Ready to Act: interim report on implementation and recommendations
Progress made so far on supporting allied health professions children and young people (AHP CYP) community and direction for 2018-2020.
At the heart of the AHP CYP journey is a commitment to make the best and most effective use of current resources to fulfil objectives relating to GIRFEC. It is about being open to reform, change and challenge to find ways to utilise resources and properly understand how well we are meeting the needs of CYP, their families and carers, in collaboration and partnership with our colleagues across agencies in Scotland. The economic benefits of preventative proactive early interventions are unlikely to be realised in the short term and require ongoing commitment from those in practice and leadership positions to move from reactive individualised provision to proactive targeted provision.
The AILP CYP programme requires long-term planning and strategic support to build on the transformational changes already taking place in Scotland and to demonstrate activity to interrupt the intergenerational cycle of poverty and deprivation through a focused collaborative public health workstream. This will require a 5–10-year strategic plan, delivering impact evidence and evaluation of change with respect to AHPs' value and roles in meeting the wellbeing needs of CYP in Scotland at population and individual levels, while supporting and delivering against key policy imperatives based on CYP's rights, engagement, participation and access to information, knowledge and support as and when required.
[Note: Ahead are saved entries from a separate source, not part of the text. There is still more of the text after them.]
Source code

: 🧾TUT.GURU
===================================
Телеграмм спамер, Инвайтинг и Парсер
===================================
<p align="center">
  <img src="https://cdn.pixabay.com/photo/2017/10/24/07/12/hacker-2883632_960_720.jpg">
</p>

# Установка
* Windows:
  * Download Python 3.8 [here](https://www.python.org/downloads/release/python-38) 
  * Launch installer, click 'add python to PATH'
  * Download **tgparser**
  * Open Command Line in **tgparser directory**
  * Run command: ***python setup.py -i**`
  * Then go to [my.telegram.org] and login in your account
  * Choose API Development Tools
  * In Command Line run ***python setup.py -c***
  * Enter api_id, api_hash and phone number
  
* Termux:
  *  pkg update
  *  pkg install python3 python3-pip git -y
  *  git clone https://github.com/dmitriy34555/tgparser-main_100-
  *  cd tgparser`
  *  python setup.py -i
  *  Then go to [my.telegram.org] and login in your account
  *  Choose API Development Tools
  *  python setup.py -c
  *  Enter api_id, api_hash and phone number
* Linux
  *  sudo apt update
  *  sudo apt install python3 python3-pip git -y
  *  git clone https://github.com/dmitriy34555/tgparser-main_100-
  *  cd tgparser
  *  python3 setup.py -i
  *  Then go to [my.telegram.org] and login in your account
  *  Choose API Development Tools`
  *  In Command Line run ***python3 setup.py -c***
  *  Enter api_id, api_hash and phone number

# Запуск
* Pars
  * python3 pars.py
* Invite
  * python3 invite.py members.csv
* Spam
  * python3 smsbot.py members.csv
The development of sustainable, impactful interventions requires collaborative partnership-working based on systematic collection, collation, analysis and reporting of local demographic data to meet local need.
There is still much work to be done. We recognise that this is a transformational journey and that while there is commitment to collaborative change that meets the wellbeing needs of CYP, their families and carers, there are still stories to be heard where services have not met these needs. We need to reflect on these "not so good" stories to progress, and are committed to using real feedback from CYP about their experiences to inform our change journey.
The principles of Ready to Act and this interim report are not just about CYP. They are equally relevant to the outcomes for the adult population of Scotland, and the ambitions are also of importance to the workforce in adult service provision.
By starting with CYP, however, we are more likely to achieve improved health and wellbeing outcomes for the whole population of Scotland in the longer term.